== Instructions to follow ==
Sort through the entries below and pull out lines containing the word "clusteringProblem".

== Dataset extract ==
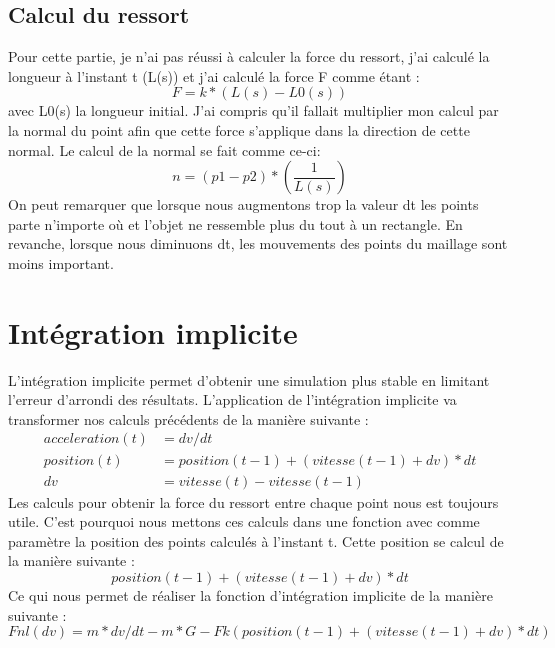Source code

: \documentclass[a4paper,11pt]{article}
\begin{document}
\subsection{Calcul du ressort}
Pour cette partie, je n'ai pas réussi à calculer la force du ressort, j'ai calculé la longueur 
à l'instant t (L(s)) et j'ai calculé la force F comme étant :
\begin{equation}
F = k*(L(s)-L0(s))
\end{equation}
avec L0(s) la longueur initial.
J'ai compris qu'il fallait multiplier mon calcul par la normal du point afin que cette force
s'applique dans la direction de cette normal. Le calcul de la normal se fait comme ce-ci:
\begin{equation}
n = (p1 - p2) * (\frac{1}{L(s)})
\end{equation}
On peut remarquer que lorsque nous augmentons trop la valeur dt les points parte n'importe où
et l'objet ne ressemble plus du tout à un rectangle. En revanche, lorsque nous diminuons dt,
les mouvements des points du maillage sont moins important.

\section{Intégration implicite}
L'intégration implicite permet d'obtenir une simulation plus stable en limitant l'erreur d'arrondi
des résultats. L'application de l'intégration implicite va transformer nos calculs précédents de 
la manière suivante :
\begin{align}
  acceleration(t) &= dv / dt\\
  position(t) &= position(t-1) + (vitesse(t-1) + dv) * dt\\
  dv &= vitesse(t) - vitesse(t-1) 
\end{align}
Les calculs pour obtenir la force du ressort entre chaque point nous est toujours utile. C'est pourquoi
nous mettons ces calculs dans une fonction avec comme paramètre la position des points calculés à l'instant t.
Cette position se calcul de la manière suivante :
\begin{equation}
  position(t-1) + (vitesse(t-1) + dv)*dt
\end{equation}
Ce qui nous permet de réaliser la fonction d'intégration implicite de la manière suivante :
\begin{equation}
  Fnl(dv) = m * dv/dt - m*G - Fk(position(t-1) + (vitesse(t-1) + dv)*dt)
\end{equation}
\end{document}
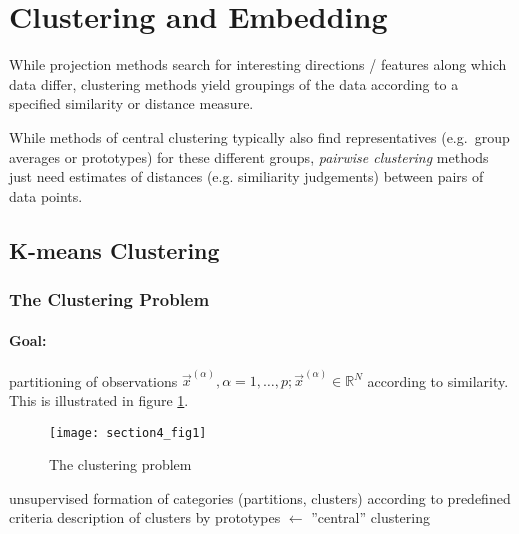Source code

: 
\setcounter{equation}{0}
\newpage 
\section{Clustering and Embedding}

While projection methods search for interesting directions / features
along which data differ, clustering methods yield groupings of the
data according to a specified similarity or distance measure.

While methods of central clustering typically also find
representatives (e.g.\ group averages or prototypes) for these different groups,
\emph{pairwise clustering} methods just need estimates of distances
(e.g. similiarity judgements) between pairs of data points. 

\subsection{K-means Clustering}


\subsubsection{The Clustering Problem}
\paragraph{Goal:} partitioning of observations 
$\vec{x}^{(\alpha)}, \alpha = 1, \ldots, p; \vec{x}^{(\alpha)} \in \mathbb{R}^N$
according to similarity. This is illustrated in figure \ref{fig:clusteringProblem}. 
\begin{figure}[h!]
  \centering
  \texttt{[image: section4\_fig1]}  
  \caption{The clustering problem}
  \label{fig:clusteringProblem}
\end{figure}

\begin{itemize}
	\itR unsupervised formation of categories (partitions, clusters) 
		according to predefined criteria
	\itR description of clusters by prototypes $\leftarrow$ ''central'' 
		clustering
\end{itemize}


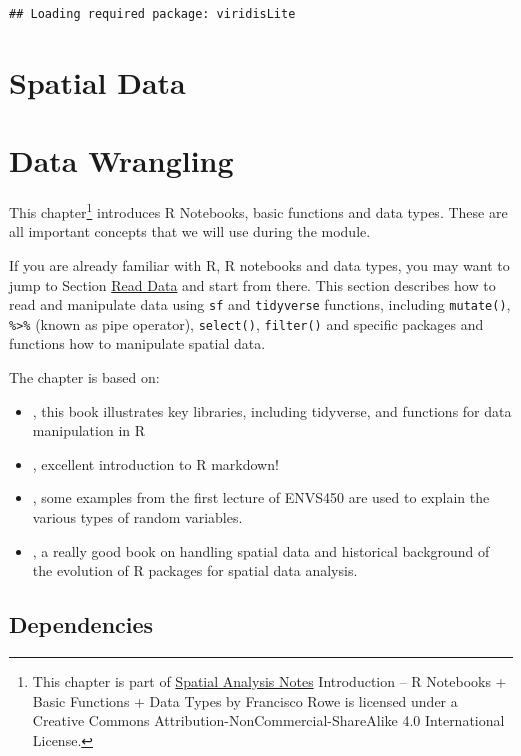 \documentclass[
]{book}
\begin{document}
\begin{verbatim}
## Loading required package: viridisLite
\end{verbatim}

\hypertarget{spatial_data}{%
\chapter{Spatial Data}\label{spatial_data}}

\hypertarget{data_wrangling}{%
\chapter{Data Wrangling}\label{data_wrangling}}

This chapter\footnote{This chapter is part of \href{index.html}{Spatial Analysis Notes} {Introduction -- R Notebooks + Basic Functions + Data Types} by Francisco Rowe is licensed under a Creative Commons Attribution-NonCommercial-ShareAlike 4.0 International License.} introduces R Notebooks, basic functions and data types. These are all important concepts that we will use during the module.

If you are already familiar with R, R notebooks and data types, you may want to jump to Section \protect\hyperlink{sec_readdata}{Read Data} and start from there. This section describes how to read and manipulate data using \texttt{sf} and \texttt{tidyverse} functions, including \texttt{mutate()}, \texttt{\%\textgreater{}\%} (known as pipe operator), \texttt{select()}, \texttt{filter()} and specific packages and functions how to manipulate spatial data.

The chapter is based on:

\begin{itemize}
\item
  \citet{grolemund_wickham_2019_book}, this book illustrates key libraries, including tidyverse, and functions for data manipulation in R
\item
  \citet{Xie_et_al_2019_book}, excellent introduction to R markdown!
\item
  \citet{envs450_2018}, some examples from the first lecture of ENVS450 are used to explain the various types of random variables.
\item
  \citet{Lovelace_et_al_2020_book}, a really good book on handling spatial data and historical background of the evolution of R packages for spatial data analysis.
\end{itemize}

\hypertarget{dependencies}{%
\section{Dependencies}\label{dependencies}}
\end{document}
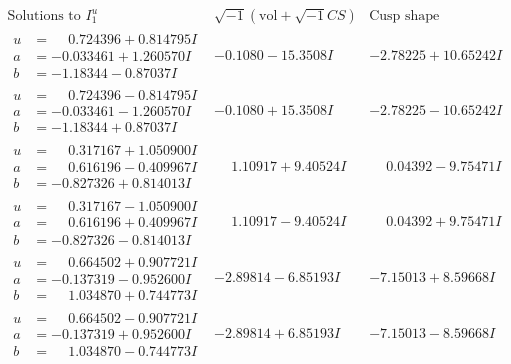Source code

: \documentclass[1p]{elsarticle_modified}
\theoremstyle{definition}
\newcommand{\I}{\sqrt{-1}}
\begin{document}
$$\begin{array}{c|c|c}  
\text{Solutions to }I^u_{1}& \I (\text{vol} + \sqrt{-1}CS) & \text{Cusp shape}\\
 \hline 
\begin{aligned}
u &= \phantom{-}0.724396 + 0.814795 I \\
a &= -0.033461 + 1.260570 I \\
b &= -1.18344 - 0.87037 I\end{aligned}
 & -0.1080 - 15.3508 I & -2.78225 + 10.65242 I \\ \hline\begin{aligned}
u &= \phantom{-}0.724396 - 0.814795 I \\
a &= -0.033461 - 1.260570 I \\
b &= -1.18344 + 0.87037 I\end{aligned}
 & -0.1080 + 15.3508 I & -2.78225 - 10.65242 I \\ \hline\begin{aligned}
u &= \phantom{-}0.317167 + 1.050900 I \\
a &= \phantom{-}0.616196 - 0.409967 I \\
b &= -0.827326 + 0.814013 I\end{aligned}
 & \phantom{-}1.10917 + 9.40524 I & \phantom{-}0.04392 - 9.75471 I \\ \hline\begin{aligned}
u &= \phantom{-}0.317167 - 1.050900 I \\
a &= \phantom{-}0.616196 + 0.409967 I \\
b &= -0.827326 - 0.814013 I\end{aligned}
 & \phantom{-}1.10917 - 9.40524 I & \phantom{-}0.04392 + 9.75471 I \\ \hline\begin{aligned}
u &= \phantom{-}0.664502 + 0.907721 I \\
a &= -0.137319 - 0.952600 I \\
b &= \phantom{-}1.034870 + 0.744773 I\end{aligned}
 & -2.89814 - 6.85193 I & -7.15013 + 8.59668 I \\ \hline\begin{aligned}
u &= \phantom{-}0.664502 - 0.907721 I \\
a &= -0.137319 + 0.952600 I \\
b &= \phantom{-}1.034870 - 0.744773 I\end{aligned}
 & -2.89814 + 6.85193 I & -7.15013 - 8.59668 I \\ \hline\begin{aligned}

\end{aligned}
\end{array}$$
\end{document}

== Response ==
according to similarity. This is illustrated in figure \ref{fig:clusteringProblem}. 
  \label{fig:clusteringProblem}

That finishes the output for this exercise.